Though he avoids conflict whenever possible, he does not shy from danger. His travels have taught him to confront threats with calm pragmatism, tempered by the firm conviction that fear clouds judgment far more than age. Those who spend time with him quickly discover a quiet humour, dry and understated, often delivered with the absent-minded tone of a man who has only just realised he made a joke.

To most, Althamar is a kindly, rambling scholar. To those who know him well, he is a deeply layered mind, eccentric, wise, distracted, and infinitely curious, carrying centuries of thought behind a gentle smile.

Biography & Lore

Althamar was born in a quiet riverside settlement, the exact location of which he has long-since forgotten. However it was here that his early fascination with patterns, stars, and the muttered gossip of wind through reeds would mark him as a child touched by latent arcane talent. His gifts first manifested in harmless flickers of light and accidental illusions, drawing the wary attention of travelling scholars who still carried news of the College of Elbion, an institution founded by Lord Ganfritz Elbion to shelter and educate the magically gifted during the height of Templar persecution.

Althamar arrived at the College of Elbion as a young man, having walked the mountain roads alone with a pack full of notebooks and half-formed theories. He was admitted without difficulty; the Foard of Maesters had a long-standing tolerance for eccentric applicants, and Althamar’s early writings showed remarkable insight despite their chaotic structure. During his years within the august halls, he studied under several prominent Maesters, dividing his attention between Transmutation, Divination, Illusion, and Evocation. His unwillingness to specialise frustrated some of his tutors but amused others, and his tireless recording of lectures, experiments, and even mundane campus life became a familiar sight in those decades.

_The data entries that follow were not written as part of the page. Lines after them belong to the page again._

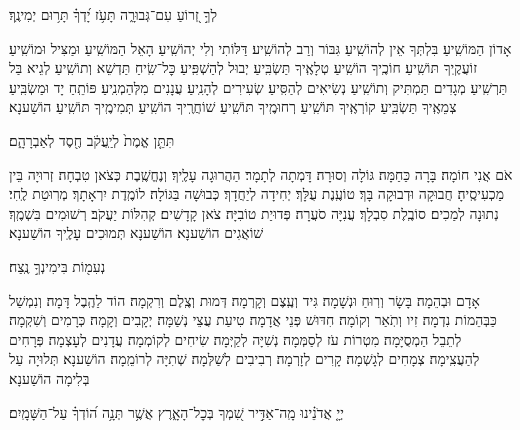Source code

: \documentclass[twoside, openany, parskip=half, 11pt]{book}
\begin{document}
לְךָ֣ זְ֭רוֹעַ עִם־גְּבוּרָ֑ה תָּעֹ֥ז יָ֝דְךָ֗ תָּר֥וּם יְמִינֶֽךָ׃



אָדוֹן הַמּוֹשִֽׁיעַ׃ בִּלְתְּךָ אֵין לְהוֹשִֽׁיעַ׃ גִּבּוֹר וְרַב לְהוֹשִֽׁיע׃ דַּלּוֹתִי וְלִי יְהוֹשִֽׁיעַ׃ הָאֵל הַמּוֹשִֽׁיעַ׃ וּמַצִּיל וּמוֹשִֽׁיעַ׃ זוֹעֲקֶֽיךָ תּוֹשִֽׁיעַ׃ חוֹכֶֽיךָ הוֹשִֽׁיעַ׃ טְלָאֶֽיךָ תַּשְׂבִּֽיעַ׃ יְבוּל לְהַשְׁפִּֽיעַ׃ כׇּל־שִֽׂיחַ תַּדְשֵׁא וְתוֹשִֽׁיעַ׃ לְגֵיא בַּל תַּרְשִֽׁיעַ׃ מְגָדִים תַּמְתִּיק וְתוֹשִֽׁיעַ׃ נְשִׂיאִים לְהַסִּֽיעַ׃ שְׂעִירִים לְהָנִֽיעַ׃ עֲנָנִים מִלְּהַמְנִֽיעַ׃ פּוֹתֵֽחַ יָד וּמַשְׂבִּֽיעַ׃ צְמֵאֶֽיךָ תַּשְׂבִּֽיעַ׃ קוֹרְאֶֽיךָ תּוֹשִֽׁיעַ׃ רְחוּמֶֽיךָ תּוֹשִֽׁיעַ׃
שׁוֹחֲרֶֽיךָ הוֹשִֽׁיעַ׃
תְּמִימֶֽיךָ תּוֹשִֽׁיעַ׃ הוֹשַׁענָא׃

תִּתֵּ֤ן אֱמֶת֙ לְיַֽעֲקֹ֔ב חֶ֖סֶד לְאַבְרָהָ֑ם׃


אֹם אֲנִי חוֹמָה׃ בָּרָה כַּחַמָּה׃ גּוֹלָה וְסוּרָה׃ דָּמְתָה לְתָמָר׃ הַהֲרוּגָה עָלֶֽיךָ׃ וְנֶחֱשֶֽׁבֶת כְּצֹאן טִבְחָה׃ זְרוּיָה בֵּין מַכְעִיסֶֽיהָ׃ חֲבוּקָה וּדְבוּקָה בָּךְ׃ טוֹעֶֽנֶת עֻלָּךְ׃ יְחִידָה לְיַחֲדָךְ׃ כְּבוּשָׁה בַּגּוֹלָה׃ לוֹמֶֽדֶת יִרְאָתָךְ׃ מְרֽוּטַת לֶֽחִי׃ נְתוּנָה לְמַכִים׃ סוֹבֶֽלֶת סִבְלָךְ׃ עֲנִיָּה סֹעֲרָה׃ פְּדוּיַת טוֹבִיָּה׃ צֹאן קָדָשִׁים׃ קְהִלּוֹת יַעֲקֹב׃ רְשׁוּמִים בִּשְׁמֶֽךָ׃ שׁוֹאֲגִים הוֹשַׁענָא׃ הוֹשַׁענָא תְּמוּכִים עָלֶֽיךָ הוֹשַׁענָא׃

נְעִמ֖וֹת בִּימִינְךָ֣ נֶֽצַח׃


אָדָם וּבְהֵמָה׃ בָּשָׂר וְרֽוּחַ וּנְשָׁמָה׃ גִּיד וְעֶֽצֶם וְקָרְמָה׃ דְּמוּת וְצֶֽלֶם וְרִקְמָה׃ הוֹד לַהֶֽבֶל דָּמָה׃ וְנִמְשַׁל כַּבְּהֵמוֹת נִדְמָה׃ זִיו וְתֹֽאַר וְקוֹמָה׃ חִדּוּשׁ פְּנֵי אֲדָמָה׃ טִיעַת עֲצֵי נְשַׁמָּה׃ יְקָבִים וְקָמָה׃ כְּרָמִים וְשִׁקְמָה׃ לְתֵבֵל הַמְסֻיָּמָה׃ מִטְרוֹת עֹז לְסַמְּמָה׃ נְשִׁיָּה לְקַיְּמָה׃ שִׂיחִים לְקוֹמְמָה׃ עֲדָנִים לְעָצְמָה׃ פְּרָחִים לְהַעֲצִֽימָה׃ צְמָחִים לְגָשְׁמָה׃ קָרִים לְזָרְמָה׃ רְבִיבִים לְשַׁלְּמָה׃
שְׁתִיָּה לְרוֹמֵֽמָה׃ הוֹשַׁענָא׃
תְּלוּיָה עַל בְּלִימָה הוֹשַׁענָא׃

יְיָ֤ אֲדֹנֵ֗ינוּ מָֽה־אַדִּ֣יר שִׁ֭מְךָ בְּכׇל־הָאָ֑רֶץ אֲשֶׁ֥ר תְּנָ֥ה ה֝וֹדְךָ֗ עַל־הַשָּׁמָֽיִם׃
\end{document}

By the Age of Chronicles, Althamar had earned his place as a Maester of the First Order, a rank granted on the strength of his unusual breadth of study rather than any one discipline. In time, he was granted a permanent residency within the College, a small ‘suite’ overlooking the northern wall, stacked high with scrolls, curious stones, and half-finished treatises. Though the room remains his in official records, he has scarcely set foot in it for more than a few scattered nights across the last century.

Althamar’s withdrawal from college life was not the result of scandal or ambition but simply restlessness. Shortly after passing his final trials, he set out “to see how far the map stretches,” as he wrote in his journal. What began as a modest scholarly excursion quickly became a defining pattern of his existence. He wandered to forgotten border villages, remote monasteries, abandoned keeps, and regions scarred by the Templar War, filling volume after volume with observations. He inspected shattered portal stones, interviewed shepherds about local superstitions, catalogued extinct dialects, and attempted to reconstruct magical phenomena from faint traces left in the soil.

Over the decades, Althamar became a familiar figure on the old trade roads, an elderly wizard in a faded hat, muttering theories while digging in riverbanks for “historically significant mud.” He was present in the aftermath of the fire that ravaged parts of the College during Maho Sparhawk’s attack, being one of the first to arrive through a portal stone after hearing distant rumours of the disaster. His journals from that period are still occasionally consulted by modern archivists.

Despite his long absence, the College has never revoked his residency. The Foard of Maesters considers him a harmless eccentric whose writings occasionally prove alarmingly prescient. Within Elbion, tales persist of staff discovering new treatises mysteriously delivered to the archives, bundles of parchment tied with twine and left overnight at the gate, bearing Althamar’s familiar looping script.

Today, he continues his seemingly endless pilgrimage across Arethil. He drifts from valley to valley, from ruin to ruin, always in pursuit of some newly discovered curiosity. Though his name carries weight in scholarly circles, Althamar himself treats such recognition with polite bafflement. To him, life remains an open manuscript. Every path, stone, scent, and half-forgotten myth is a marginal note waiting to be deciphered.